» **What this task involves**: Lines containing the word "producción" are to be copied from the data below.

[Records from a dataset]
***

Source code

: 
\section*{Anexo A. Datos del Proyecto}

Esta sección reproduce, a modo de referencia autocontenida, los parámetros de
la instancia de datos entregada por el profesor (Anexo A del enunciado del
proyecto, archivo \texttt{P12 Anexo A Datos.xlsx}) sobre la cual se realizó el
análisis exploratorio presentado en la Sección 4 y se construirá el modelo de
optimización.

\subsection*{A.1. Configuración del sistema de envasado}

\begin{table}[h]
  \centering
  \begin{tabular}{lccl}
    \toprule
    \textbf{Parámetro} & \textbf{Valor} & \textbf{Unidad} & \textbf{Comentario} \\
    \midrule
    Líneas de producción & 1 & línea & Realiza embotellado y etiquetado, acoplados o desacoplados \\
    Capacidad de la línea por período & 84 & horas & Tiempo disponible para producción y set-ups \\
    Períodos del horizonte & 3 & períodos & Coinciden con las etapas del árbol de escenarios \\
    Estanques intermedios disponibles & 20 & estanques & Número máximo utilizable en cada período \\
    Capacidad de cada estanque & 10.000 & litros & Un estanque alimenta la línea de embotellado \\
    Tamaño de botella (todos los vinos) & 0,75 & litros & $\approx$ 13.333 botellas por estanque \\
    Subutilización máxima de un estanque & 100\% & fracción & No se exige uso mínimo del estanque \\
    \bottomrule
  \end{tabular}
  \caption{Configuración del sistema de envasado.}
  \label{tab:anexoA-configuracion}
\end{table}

***

» **Answer to this exercise**:
    Líneas de producción & 1 & línea & Realiza embotellado y etiquetado, acoplados o desacoplados \\
    Capacidad de la línea por período & 84 & horas & Tiempo disponible para producción y set-ups \\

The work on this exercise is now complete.